(What the task requires)
Nothing but the lines from the start of the entries through the line containing "these seven types." should appear in the answer, each given exactly.

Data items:

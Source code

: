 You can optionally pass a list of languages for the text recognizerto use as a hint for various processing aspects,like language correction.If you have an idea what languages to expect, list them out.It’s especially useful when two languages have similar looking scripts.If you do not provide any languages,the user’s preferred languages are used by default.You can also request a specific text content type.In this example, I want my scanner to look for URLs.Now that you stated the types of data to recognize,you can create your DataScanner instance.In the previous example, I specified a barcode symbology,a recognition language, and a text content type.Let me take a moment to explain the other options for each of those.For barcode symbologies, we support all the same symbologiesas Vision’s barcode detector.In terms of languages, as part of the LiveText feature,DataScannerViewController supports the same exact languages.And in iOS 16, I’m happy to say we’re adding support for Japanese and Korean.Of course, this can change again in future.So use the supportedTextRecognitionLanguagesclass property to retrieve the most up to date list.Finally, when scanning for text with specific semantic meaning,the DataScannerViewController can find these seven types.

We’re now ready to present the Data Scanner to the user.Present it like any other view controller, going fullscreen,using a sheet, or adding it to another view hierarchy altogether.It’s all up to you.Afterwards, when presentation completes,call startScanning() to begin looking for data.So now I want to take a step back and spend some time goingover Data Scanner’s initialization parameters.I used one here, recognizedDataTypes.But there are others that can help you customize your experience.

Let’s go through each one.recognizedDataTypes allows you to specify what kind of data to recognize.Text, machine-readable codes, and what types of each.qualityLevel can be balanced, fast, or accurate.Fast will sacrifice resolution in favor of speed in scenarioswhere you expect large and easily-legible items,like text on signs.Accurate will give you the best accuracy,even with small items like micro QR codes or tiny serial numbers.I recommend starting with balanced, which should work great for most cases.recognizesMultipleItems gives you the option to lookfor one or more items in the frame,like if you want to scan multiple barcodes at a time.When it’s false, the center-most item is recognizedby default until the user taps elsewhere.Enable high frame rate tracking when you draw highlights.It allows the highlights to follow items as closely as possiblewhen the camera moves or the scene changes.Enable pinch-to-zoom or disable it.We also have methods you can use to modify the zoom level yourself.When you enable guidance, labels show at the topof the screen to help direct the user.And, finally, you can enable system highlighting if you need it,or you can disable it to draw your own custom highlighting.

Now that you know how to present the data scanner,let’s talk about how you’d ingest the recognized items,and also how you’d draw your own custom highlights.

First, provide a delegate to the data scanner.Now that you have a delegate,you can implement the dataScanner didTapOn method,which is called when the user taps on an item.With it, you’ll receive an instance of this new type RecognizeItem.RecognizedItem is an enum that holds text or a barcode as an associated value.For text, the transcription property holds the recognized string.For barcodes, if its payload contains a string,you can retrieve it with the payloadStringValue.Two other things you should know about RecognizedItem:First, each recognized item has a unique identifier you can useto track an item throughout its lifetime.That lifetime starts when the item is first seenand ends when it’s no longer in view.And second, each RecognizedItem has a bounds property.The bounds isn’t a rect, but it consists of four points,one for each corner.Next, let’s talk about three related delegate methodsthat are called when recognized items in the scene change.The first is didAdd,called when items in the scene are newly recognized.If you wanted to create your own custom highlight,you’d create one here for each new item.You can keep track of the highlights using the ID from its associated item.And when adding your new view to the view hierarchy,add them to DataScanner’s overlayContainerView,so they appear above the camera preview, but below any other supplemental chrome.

(Exercise output)
Source code

: You can optionally pass a list of languages for the text recognizerto use as a hint for various processing aspects,like language correction.If you have an idea what languages to expect, list them out.It’s especially useful when two languages have similar looking scripts.If you do not provide any languages,the user’s preferred languages are used by default.You can also request a specific text content type.In this example, I want my scanner to look for URLs.Now that you stated the types of data to recognize,you can create your DataScanner instance.In the previous example, I specified a barcode symbology,a recognition language, and a text content type.Let me take a moment to explain the other options for each of those.For barcode symbologies, we support all the same symbologiesas Vision’s barcode detector.In terms of languages, as part of the LiveText feature,DataScannerViewController supports the same exact languages.And in iOS 16, I’m happy to say we’re adding support for Japanese and Korean.Of course, this can change again in future.So use the supportedTextRecognitionLanguagesclass property to retrieve the most up to date list.Finally, when scanning for text with specific semantic meaning,the DataScannerViewController can find these seven types.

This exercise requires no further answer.